In questo contesto, i movimenti sociali rappresentano l’unica alternativa possibile. Difendono lo spazio pubblico come luogo di incontro, organizzazione e conflitto culturale e politico. Oggi non si tratta più solo di spostare l’asse politico, ma di obiettivi più radicali: la sopravvivenza del pianeta e il futuro dell’umanità. Siamo dentro una deriva autoritaria in cui il potere politico, economico e tecnologico si intrecciano cancellando gli spazi democratici mettendo in discussione perfino la possibilità di fare politica che, ricordiamolo, altro non è che il diritto/dovere di occuparsi della res publica.

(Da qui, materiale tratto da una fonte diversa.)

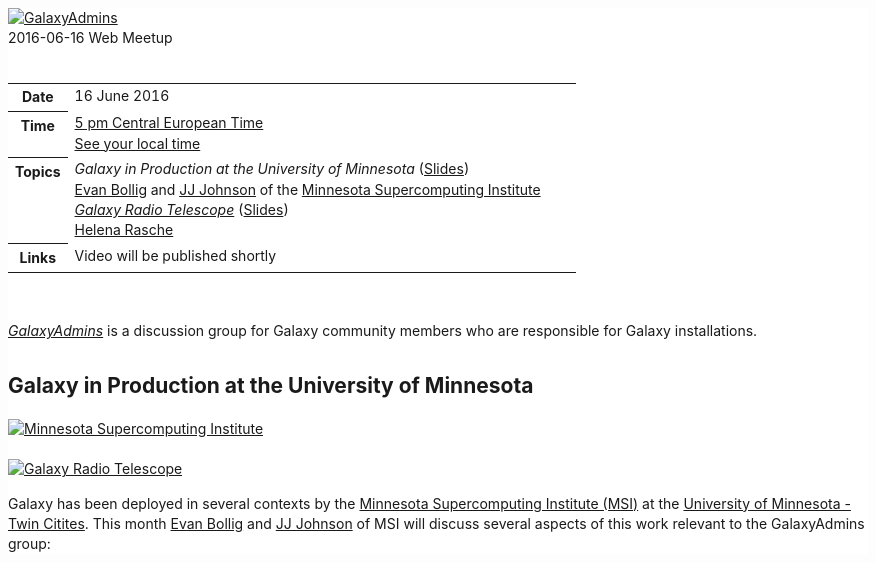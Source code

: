 <div class='center'><a href='/src/community/galaxy-admins/index.md'><img src="/src/images/galaxy-logos/GalaxyAdmins.png" alt="GalaxyAdmins" width="220" /></a> 
<div class='title'>2016-06-16 Web Meetup<br /><br />

</div></div>

<slot name="/community/galaxy-admins/linkbox" />

<table>
  <tr>
    <th> Date </th>
    <td> 16 June 2016 </td>
    <td rowspan=4 style=" border: none;"> </td>
    <td rowspan=4 style=" border: none;"> </td>
  </tr>
  <tr>
    <th> Time </th>
    <td> <a href='http://bit.ly/1qq7eyU'>5 pm Central European Time</a><div class='indent'><a href='http://bit.ly/1qq7eyU'>See your local time</a></div> </td>
  </tr>
  <tr>
    <th> Topics </th>
    <td> <em>Galaxy in Production at the University of Minnesota</em> (<a href='https://depot.galaxyproject.org/hub/attachments/documents/presentations/201606_Admins_umn.pdf'>Slides</a>)<div class='indent'> <a href='https://www.msi.umn.edu/staff/evan'>Evan Bollig</a> and <a href='https://www.msi.umn.edu/staff/jj'>JJ Johnson</a> of the <a href='https://www.msi.umn.edu/'>Minnesota Supercomputing Institute</a> </div> <em><a href='https://github.com/galaxyproject/galaxy/pull/2455'>Galaxy Radio Telescope</a></em> (<a href='https://github.com/hexylena/presentations/blob/master/2016_06_galaxyadmins/talk.pdf'>Slides</a>)<div class='indent'><a href='/people/helena-rasche/'>Helena Rasche</a></div> </td>
  </tr>
  <tr>
    <th> Links </th>
    <td> Video will be published shortly </td>
  </tr>
</table>


<br />

*[GalaxyAdmins](/src/community/galaxy-admins/index.md)* is a discussion group for Galaxy community members who are responsible for Galaxy installations. 

## Galaxy in Production at the University of Minnesota

<div class='right'>
<a href='https://www.msi.umn.edu/'><img src="/src/images/news-graphics/UMN_MSI_Square.png" alt="Minnesota Supercomputing Institute" width="140" /></a><br /><br />
<a href='https://github.com/galaxyproject/galaxy/pull/2455'><img src="/src/images/logos/GRT.png" alt="Galaxy Radio Telescope"  width="140" /></a>
</div>

Galaxy has been deployed in several contexts by the [Minnesota Supercomputing Institute (MSI)](https://www.msi.umn.edu/) at the [University of Minnesota - Twin Citites](https://www.umn.edu/).  This month [Evan Bollig](https://www.msi.umn.edu/staff/evan) and [JJ Johnson](https://www.msi.umn.edu/staff/jj) of MSI will discuss several aspects of this work relevant to the GalaxyAdmins group:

I movimenti devono agire sia a livello locale sia globale: le vertenze territoriali devono collegarsi a reti transnazionali, perché le sfide - dal clima alla distribuzione della ricchezza, dalla finanziarizzazione ai paradisi fiscali - sono globali. Allo stesso tempo devono confrontarsi con la rete: da un lato influenzare gli strumenti dominanti, dall’altro costruire spazi digitali alternativi.
Come aveva previsto Naomi Klein, ogni crisi - dalla pandemia alle guerre - diventa un’opportunità di profitto per le élite. Le tragedie collettive producono arricchimento per pochi, attraverso industria farmaceutica, bellica e processi di ricostruzione speculativa. Questa è una contraddizione centrale del nostro tempo: ciò che è tragedia per la maggioranza diventa opportunità per chi detiene il potere. Il cambiamento può venire solo dai movimenti e dalla società civile.